Items from a data source:
---
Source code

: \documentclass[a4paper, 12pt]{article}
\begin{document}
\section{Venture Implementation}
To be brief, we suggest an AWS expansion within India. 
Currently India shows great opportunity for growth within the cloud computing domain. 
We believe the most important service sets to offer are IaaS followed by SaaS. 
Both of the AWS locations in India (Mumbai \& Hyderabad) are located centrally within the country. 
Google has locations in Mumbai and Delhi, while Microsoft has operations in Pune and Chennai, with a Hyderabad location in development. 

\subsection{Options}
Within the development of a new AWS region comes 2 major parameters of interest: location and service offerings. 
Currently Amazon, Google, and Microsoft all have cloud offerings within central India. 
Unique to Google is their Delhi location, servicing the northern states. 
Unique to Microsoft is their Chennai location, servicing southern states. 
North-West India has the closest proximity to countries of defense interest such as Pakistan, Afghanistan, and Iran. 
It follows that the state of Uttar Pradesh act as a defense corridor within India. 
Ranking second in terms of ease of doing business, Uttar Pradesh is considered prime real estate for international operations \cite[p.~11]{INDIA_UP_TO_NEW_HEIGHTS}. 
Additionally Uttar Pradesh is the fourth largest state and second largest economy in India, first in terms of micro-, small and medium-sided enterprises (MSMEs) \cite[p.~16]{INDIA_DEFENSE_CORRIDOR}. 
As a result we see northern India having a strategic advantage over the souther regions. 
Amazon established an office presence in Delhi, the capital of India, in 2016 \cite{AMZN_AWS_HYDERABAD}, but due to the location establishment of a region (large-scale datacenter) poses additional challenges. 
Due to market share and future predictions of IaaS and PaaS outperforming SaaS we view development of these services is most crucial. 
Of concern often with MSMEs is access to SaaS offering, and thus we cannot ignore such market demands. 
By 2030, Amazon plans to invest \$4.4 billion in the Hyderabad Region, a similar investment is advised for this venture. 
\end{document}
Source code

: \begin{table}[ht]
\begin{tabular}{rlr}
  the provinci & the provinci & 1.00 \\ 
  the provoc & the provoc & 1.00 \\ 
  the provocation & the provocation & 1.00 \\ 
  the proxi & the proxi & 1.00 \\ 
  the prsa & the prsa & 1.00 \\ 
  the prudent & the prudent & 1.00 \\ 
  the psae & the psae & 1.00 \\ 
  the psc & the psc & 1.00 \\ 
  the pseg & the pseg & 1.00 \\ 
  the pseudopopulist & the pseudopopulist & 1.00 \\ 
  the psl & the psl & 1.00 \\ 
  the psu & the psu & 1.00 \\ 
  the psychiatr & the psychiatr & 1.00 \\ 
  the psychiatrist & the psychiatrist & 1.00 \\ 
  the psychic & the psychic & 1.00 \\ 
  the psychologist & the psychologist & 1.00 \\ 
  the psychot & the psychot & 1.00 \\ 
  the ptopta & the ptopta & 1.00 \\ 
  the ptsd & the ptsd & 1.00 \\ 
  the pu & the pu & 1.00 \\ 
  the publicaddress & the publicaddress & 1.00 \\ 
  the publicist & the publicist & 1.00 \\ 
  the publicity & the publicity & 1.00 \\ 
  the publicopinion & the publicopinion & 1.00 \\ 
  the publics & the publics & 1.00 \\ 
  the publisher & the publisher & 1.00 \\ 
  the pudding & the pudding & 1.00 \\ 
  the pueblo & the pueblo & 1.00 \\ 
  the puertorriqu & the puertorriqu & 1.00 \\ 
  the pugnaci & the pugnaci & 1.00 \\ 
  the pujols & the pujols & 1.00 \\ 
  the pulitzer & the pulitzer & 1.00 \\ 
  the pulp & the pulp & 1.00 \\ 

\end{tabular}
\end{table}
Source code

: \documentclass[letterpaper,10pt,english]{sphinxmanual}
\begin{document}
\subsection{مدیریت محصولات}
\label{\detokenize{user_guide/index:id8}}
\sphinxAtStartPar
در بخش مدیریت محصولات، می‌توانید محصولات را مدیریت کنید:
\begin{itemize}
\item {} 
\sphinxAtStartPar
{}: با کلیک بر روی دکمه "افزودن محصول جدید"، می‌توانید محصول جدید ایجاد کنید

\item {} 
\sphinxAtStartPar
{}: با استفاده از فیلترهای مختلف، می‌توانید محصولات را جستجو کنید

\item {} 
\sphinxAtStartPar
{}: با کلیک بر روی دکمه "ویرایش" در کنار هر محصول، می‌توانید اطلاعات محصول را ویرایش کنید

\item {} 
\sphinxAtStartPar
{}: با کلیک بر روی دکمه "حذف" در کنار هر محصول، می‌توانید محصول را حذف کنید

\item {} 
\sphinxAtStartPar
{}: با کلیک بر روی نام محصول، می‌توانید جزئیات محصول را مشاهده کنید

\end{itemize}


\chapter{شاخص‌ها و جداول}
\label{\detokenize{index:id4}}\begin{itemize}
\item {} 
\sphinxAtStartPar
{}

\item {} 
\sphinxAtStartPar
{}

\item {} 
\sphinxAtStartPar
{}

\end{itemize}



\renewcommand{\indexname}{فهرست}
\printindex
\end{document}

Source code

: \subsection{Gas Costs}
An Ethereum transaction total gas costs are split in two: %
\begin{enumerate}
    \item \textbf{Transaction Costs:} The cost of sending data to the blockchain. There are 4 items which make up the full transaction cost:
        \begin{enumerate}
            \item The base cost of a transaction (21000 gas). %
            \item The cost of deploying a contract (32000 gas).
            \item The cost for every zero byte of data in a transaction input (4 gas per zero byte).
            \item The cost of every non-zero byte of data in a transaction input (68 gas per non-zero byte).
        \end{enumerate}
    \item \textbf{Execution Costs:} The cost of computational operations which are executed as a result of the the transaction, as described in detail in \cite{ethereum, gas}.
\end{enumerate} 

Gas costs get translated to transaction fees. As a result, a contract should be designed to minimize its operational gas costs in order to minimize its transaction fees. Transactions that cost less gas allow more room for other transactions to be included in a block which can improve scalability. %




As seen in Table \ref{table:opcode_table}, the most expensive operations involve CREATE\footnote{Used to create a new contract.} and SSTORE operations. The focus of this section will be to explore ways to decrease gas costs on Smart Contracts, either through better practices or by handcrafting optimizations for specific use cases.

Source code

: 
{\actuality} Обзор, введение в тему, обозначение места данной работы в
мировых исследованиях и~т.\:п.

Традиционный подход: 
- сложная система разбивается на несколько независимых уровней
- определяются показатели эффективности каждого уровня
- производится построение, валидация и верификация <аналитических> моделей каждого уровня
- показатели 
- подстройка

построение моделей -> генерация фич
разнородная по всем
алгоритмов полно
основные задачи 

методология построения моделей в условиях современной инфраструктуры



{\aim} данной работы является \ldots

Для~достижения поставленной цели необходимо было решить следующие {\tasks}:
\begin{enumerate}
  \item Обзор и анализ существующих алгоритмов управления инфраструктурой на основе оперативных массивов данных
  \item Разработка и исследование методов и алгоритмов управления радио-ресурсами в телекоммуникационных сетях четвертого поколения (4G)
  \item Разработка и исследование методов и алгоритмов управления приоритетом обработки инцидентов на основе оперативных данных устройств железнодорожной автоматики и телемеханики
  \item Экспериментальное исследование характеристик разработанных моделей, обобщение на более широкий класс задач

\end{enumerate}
---
Action item:
Could you repeat every record above exactly as it appears?

Exercise solution:
Source code

: \documentclass[a4paper, 12pt]{article}
\begin{document}
\section{Venture Implementation}
To be brief, we suggest an AWS expansion within India. 
Currently India shows great opportunity for growth within the cloud computing domain. 
We believe the most important service sets to offer are IaaS followed by SaaS. 
Both of the AWS locations in India (Mumbai \& Hyderabad) are located centrally within the country. 
Google has locations in Mumbai and Delhi, while Microsoft has operations in Pune and Chennai, with a Hyderabad location in development. 

\subsection{Options}
Within the development of a new AWS region comes 2 major parameters of interest: location and service offerings. 
Currently Amazon, Google, and Microsoft all have cloud offerings within central India. 
Unique to Google is their Delhi location, servicing the northern states. 
Unique to Microsoft is their Chennai location, servicing southern states. 
North-West India has the closest proximity to countries of defense interest such as Pakistan, Afghanistan, and Iran. 
It follows that the state of Uttar Pradesh act as a defense corridor within India. 
Ranking second in terms of ease of doing business, Uttar Pradesh is considered prime real estate for international operations \cite[p.~11]{INDIA_UP_TO_NEW_HEIGHTS}. 
Additionally Uttar Pradesh is the fourth largest state and second largest economy in India, first in terms of micro-, small and medium-sided enterprises (MSMEs) \cite[p.~16]{INDIA_DEFENSE_CORRIDOR}. 
As a result we see northern India having a strategic advantage over the souther regions. 
Amazon established an office presence in Delhi, the capital of India, in 2016 \cite{AMZN_AWS_HYDERABAD}, but due to the location establishment of a region (large-scale datacenter) poses additional challenges. 
Due to market share and future predictions of IaaS and PaaS outperforming SaaS we view development of these services is most crucial. 
Of concern often with MSMEs is access to SaaS offering, and thus we cannot ignore such market demands. 
By 2030, Amazon plans to invest \$4.4 billion in the Hyderabad Region, a similar investment is advised for this venture. 
\end{document}
Source code

: \begin{table}[ht]
\begin{tabular}{rlr}
  the provinci & the provinci & 1.00 \\ 
  the provoc & the provoc & 1.00 \\ 
  the provocation & the provocation & 1.00 \\ 
  the proxi & the proxi & 1.00 \\ 
  the prsa & the prsa & 1.00 \\ 
  the prudent & the prudent & 1.00 \\ 
  the psae & the psae & 1.00 \\ 
  the psc & the psc & 1.00 \\ 
  the pseg & the pseg & 1.00 \\ 
  the pseudopopulist & the pseudopopulist & 1.00 \\ 
  the psl & the psl & 1.00 \\ 
  the psu & the psu & 1.00 \\ 
  the psychiatr & the psychiatr & 1.00 \\ 
  the psychiatrist & the psychiatrist & 1.00 \\ 
  the psychic & the psychic & 1.00 \\ 
  the psychologist & the psychologist & 1.00 \\ 
  the psychot & the psychot & 1.00 \\ 
  the ptopta & the ptopta & 1.00 \\ 
  the ptsd & the ptsd & 1.00 \\ 
  the pu & the pu & 1.00 \\ 
  the publicaddress & the publicaddress & 1.00 \\ 
  the publicist & the publicist & 1.00 \\ 
  the publicity & the publicity & 1.00 \\ 
  the publicopinion & the publicopinion & 1.00 \\ 
  the publics & the publics & 1.00 \\ 
  the publisher & the publisher & 1.00 \\ 
  the pudding & the pudding & 1.00 \\ 
  the pueblo & the pueblo & 1.00 \\ 
  the puertorriqu & the puertorriqu & 1.00 \\ 
  the pugnaci & the pugnaci & 1.00 \\ 
  the pujols & the pujols & 1.00 \\ 
  the pulitzer & the pulitzer & 1.00 \\ 
  the pulp & the pulp & 1.00 \\ 

\end{tabular}
\end{table}
Source code

: \documentclass[letterpaper,10pt,english]{sphinxmanual}
\begin{document}
\subsection{مدیریت محصولات}
\label{\detokenize{user_guide/index:id8}}
\sphinxAtStartPar
در بخش مدیریت محصولات، می‌توانید محصولات را مدیریت کنید:
\begin{itemize}
\item {} 
\sphinxAtStartPar
{}: با کلیک بر روی دکمه "افزودن محصول جدید"، می‌توانید محصول جدید ایجاد کنید

\item {} 
\sphinxAtStartPar
{}: با استفاده از فیلترهای مختلف، می‌توانید محصولات را جستجو کنید

\item {} 
\sphinxAtStartPar
{}: با کلیک بر روی دکمه "ویرایش" در کنار هر محصول، می‌توانید اطلاعات محصول را ویرایش کنید

\item {} 
\sphinxAtStartPar
{}: با کلیک بر روی دکمه "حذف" در کنار هر محصول، می‌توانید محصول را حذف کنید

\item {} 
\sphinxAtStartPar
{}: با کلیک بر روی نام محصول، می‌توانید جزئیات محصول را مشاهده کنید

\end{itemize}


\chapter{شاخص‌ها و جداول}
\label{\detokenize{index:id4}}\begin{itemize}
\item {} 
\sphinxAtStartPar
{}

\item {} 
\sphinxAtStartPar
{}

\item {} 
\sphinxAtStartPar
{}

\end{itemize}



\renewcommand{\indexname}{فهرست}
\printindex
\end{document}

Source code

: \subsection{Gas Costs}
An Ethereum transaction total gas costs are split in two: %
\begin{enumerate}
    \item \textbf{Transaction Costs:} The cost of sending data to the blockchain. There are 4 items which make up the full transaction cost:
        \begin{enumerate}
            \item The base cost of a transaction (21000 gas). %
            \item The cost of deploying a contract (32000 gas).
            \item The cost for every zero byte of data in a transaction input (4 gas per zero byte).
            \item The cost of every non-zero byte of data in a transaction input (68 gas per non-zero byte).
        \end{enumerate}
    \item \textbf{Execution Costs:} The cost of computational operations which are executed as a result of the the transaction, as described in detail in \cite{ethereum, gas}.
\end{enumerate} 

Gas costs get translated to transaction fees. As a result, a contract should be designed to minimize its operational gas costs in order to minimize its transaction fees. Transactions that cost less gas allow more room for other transactions to be included in a block which can improve scalability. %




As seen in Table \ref{table:opcode_table}, the most expensive operations involve CREATE\footnote{Used to create a new contract.} and SSTORE operations. The focus of this section will be to explore ways to decrease gas costs on Smart Contracts, either through better practices or by handcrafting optimizations for specific use cases.

Source code

: 
{\actuality} Обзор, введение в тему, обозначение места данной работы в
мировых исследованиях и~т.\:п.

Традиционный подход: 
- сложная система разбивается на несколько независимых уровней
- определяются показатели эффективности каждого уровня
- производится построение, валидация и верификация <аналитических> моделей каждого уровня
- показатели 
- подстройка

построение моделей -> генерация фич
разнородная по всем
алгоритмов полно
основные задачи 

методология построения моделей в условиях современной инфраструктуры



{\aim} данной работы является \ldots

Для~достижения поставленной цели необходимо было решить следующие {\tasks}:
\begin{enumerate}
  \item Обзор и анализ существующих алгоритмов управления инфраструктурой на основе оперативных массивов данных
  \item Разработка и исследование методов и алгоритмов управления радио-ресурсами в телекоммуникационных сетях четвертого поколения (4G)
  \item Разработка и исследование методов и алгоритмов управления приоритетом обработки инцидентов на основе оперативных данных устройств железнодорожной автоматики и телемеханики
  \item Экспериментальное исследование характеристик разработанных моделей, обобщение на более широкий класс задач

\end{enumerate}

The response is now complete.